Device cleanup/close routines not called, and hence application does not exit

Hi,

We are developing a AV engine. Process create/delete calls are monitored in driver using PsSetCreateProcessNotifyRoutineEx

  • Each of the create/delete call is entered in to a (single) queue (along with per create/delete KEVENT event).
  • Once inserted, create/delete calls waits on their respective KEVENT
  • User mode process which opens the device makes IOCTL calls to read create/delete pending queue items
  • Once usermode gets an items one by one, it processes and sends the decision back (with PID as key to tie both ends)
  • The driver matches the corresponding queue item and sets the event to wake up pending create/delete proc requests.

The issues is that when I run this console program from CMD, and if I try to close CMD, my program hangs forever.
And IOCTL calls are not generated anymore to the driver. So, all future process creation/deletions also hand.
The only option is to hard reboot the system.

Closing CMD windows generate delete call which is put in to queue. But, usermode program IOCTL read calls are stopped immediately after clicking on CMD close (???)
So, no body is reading the queue now. Its kind of dead lock. CMD is not getting deleted, and hence my program is not getting chance to terminate.

Request your help on understanding more of this and possible solutions??

What kind of a driver is this? Are you handling cancel in your Driver?
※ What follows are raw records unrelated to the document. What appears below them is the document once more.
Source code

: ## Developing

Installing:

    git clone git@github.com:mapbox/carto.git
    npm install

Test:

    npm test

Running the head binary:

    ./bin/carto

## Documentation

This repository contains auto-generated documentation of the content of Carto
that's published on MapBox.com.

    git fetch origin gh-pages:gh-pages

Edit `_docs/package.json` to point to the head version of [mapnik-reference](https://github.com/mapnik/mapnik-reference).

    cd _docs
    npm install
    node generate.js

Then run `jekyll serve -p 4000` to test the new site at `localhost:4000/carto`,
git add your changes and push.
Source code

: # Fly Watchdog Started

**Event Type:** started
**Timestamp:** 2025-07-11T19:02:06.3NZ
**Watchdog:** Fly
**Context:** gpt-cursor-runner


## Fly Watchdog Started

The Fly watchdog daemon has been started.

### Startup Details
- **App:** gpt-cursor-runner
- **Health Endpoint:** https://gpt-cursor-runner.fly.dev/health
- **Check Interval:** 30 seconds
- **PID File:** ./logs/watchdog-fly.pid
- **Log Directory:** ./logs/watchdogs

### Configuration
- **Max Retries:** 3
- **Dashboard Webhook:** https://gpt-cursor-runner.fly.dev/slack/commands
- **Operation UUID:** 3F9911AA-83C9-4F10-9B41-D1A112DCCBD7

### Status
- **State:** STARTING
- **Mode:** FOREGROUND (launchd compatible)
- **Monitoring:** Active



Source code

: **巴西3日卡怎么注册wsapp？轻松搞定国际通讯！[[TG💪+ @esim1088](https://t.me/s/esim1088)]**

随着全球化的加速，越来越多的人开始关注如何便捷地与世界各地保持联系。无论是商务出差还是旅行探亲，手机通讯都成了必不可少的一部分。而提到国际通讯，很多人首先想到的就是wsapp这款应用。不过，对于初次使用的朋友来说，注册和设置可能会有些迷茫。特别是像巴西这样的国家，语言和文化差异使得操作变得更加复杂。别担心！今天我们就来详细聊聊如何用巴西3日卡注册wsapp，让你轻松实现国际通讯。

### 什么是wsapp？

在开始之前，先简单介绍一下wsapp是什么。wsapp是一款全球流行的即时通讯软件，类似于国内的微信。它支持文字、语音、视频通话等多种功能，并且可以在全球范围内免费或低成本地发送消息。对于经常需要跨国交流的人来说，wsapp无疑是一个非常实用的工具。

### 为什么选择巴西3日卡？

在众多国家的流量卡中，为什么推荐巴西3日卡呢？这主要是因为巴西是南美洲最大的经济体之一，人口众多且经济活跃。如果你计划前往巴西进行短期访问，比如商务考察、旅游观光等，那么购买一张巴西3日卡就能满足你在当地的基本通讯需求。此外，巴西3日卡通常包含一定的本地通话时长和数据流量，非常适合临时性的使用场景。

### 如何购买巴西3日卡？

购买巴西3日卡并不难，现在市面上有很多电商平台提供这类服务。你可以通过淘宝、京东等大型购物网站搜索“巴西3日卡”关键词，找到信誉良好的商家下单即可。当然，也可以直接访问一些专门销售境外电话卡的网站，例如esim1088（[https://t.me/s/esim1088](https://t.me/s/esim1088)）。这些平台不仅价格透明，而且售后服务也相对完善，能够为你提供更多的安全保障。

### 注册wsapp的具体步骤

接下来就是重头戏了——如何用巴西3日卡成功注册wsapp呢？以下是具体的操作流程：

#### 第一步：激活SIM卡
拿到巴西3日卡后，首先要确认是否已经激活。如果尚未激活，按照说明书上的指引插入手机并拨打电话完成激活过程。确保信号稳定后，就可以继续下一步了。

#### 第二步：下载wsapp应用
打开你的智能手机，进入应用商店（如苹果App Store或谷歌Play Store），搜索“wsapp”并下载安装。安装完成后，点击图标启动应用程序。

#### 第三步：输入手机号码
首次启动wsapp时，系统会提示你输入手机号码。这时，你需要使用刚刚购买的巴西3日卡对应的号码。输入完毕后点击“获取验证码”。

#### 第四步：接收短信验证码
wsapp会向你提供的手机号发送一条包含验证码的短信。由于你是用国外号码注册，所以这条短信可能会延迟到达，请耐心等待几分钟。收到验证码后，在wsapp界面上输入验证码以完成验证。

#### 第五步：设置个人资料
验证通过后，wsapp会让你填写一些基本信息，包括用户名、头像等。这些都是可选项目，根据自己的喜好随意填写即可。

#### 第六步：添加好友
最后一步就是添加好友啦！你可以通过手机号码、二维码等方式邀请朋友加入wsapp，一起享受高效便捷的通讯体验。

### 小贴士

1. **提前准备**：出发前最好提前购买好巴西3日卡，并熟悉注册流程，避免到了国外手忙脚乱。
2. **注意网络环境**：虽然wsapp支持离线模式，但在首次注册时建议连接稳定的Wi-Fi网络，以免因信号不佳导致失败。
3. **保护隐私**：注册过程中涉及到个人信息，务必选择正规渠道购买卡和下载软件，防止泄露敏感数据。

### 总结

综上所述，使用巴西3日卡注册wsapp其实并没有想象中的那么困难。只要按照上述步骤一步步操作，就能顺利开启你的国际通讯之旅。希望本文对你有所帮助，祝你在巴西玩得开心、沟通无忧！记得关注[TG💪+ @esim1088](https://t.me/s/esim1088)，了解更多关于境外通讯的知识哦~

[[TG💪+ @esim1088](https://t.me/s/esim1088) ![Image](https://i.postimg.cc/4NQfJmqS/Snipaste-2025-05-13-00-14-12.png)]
Sounds like you’re not…

Peter

@“Peter_Viscarola_(OSR)” said:
What kind of a driver is this? Are you handling cancel in your Driver? Sounds like you’re not…

Peter

Hi Peter,

If there are no queue items in the driver, IOCTL call we be made to block on an KEVENT in the driver. Whenever events are inserted to the queue, this event is set to wakeup IOCTL.

Our application generally runs as service. in this case, and when service is being stopped, the code closes the device handle, and this is triggering device cleanup. This cleanup routine sets the event that IOCTL is blocking on to wake up any pending IOCTL. This is all working in graceful shutdown of the service application.

The problem is only in the case when we run the application from CMD and if we try to force close it by clicking on X button. In this case, the cleanup routine is not called. My understanding is that OS closes handles in this case also (???).

When we run application from CMD, when we click on X button, what we are actually closing is ConHost.exe. I am indeed getting terminate event for conhost in the driver, and its getting queued in the driver. But as far as our application is concerned, device cleanup is not called, so IOCTL is blocked in the driver (keeping conhost terminate blocked in the driver).

-Vijay

Have you ever heard about a zombie process? Although this term is normally associated with UNIX environment, you can have a zombie process under Windows as well. A process structure cannot be freed/destroyed before all outstanding references to the target process are released. Therefore, if someone keeps an open handle to the process that has been terminated, this process cannot be destroyed until the handle to it is closed.

I think this is exactly what is happening in the scenario that you have described. Although the process has been terminated, it is still around, at least as far as the Object Manager is concerned - has just entered a terminated state. However, the cleanup has not yet been done because there are still some outstanding references to the target process, so that the handle that it had opened to your device is still sort of valid, at least as far as IO Manager is concerned. Therefore, your driver does not receive IRP_MJ_CLEAUP IRP…

Anton Bassov

Vijayabhaskarreddy_CH wrote:

The problem is only in the case when we run the application from CMD and if we try to force close it by clicking on X button. In this case, the cleanup routine is not called. My understanding is that OS closes handles in this case also (???).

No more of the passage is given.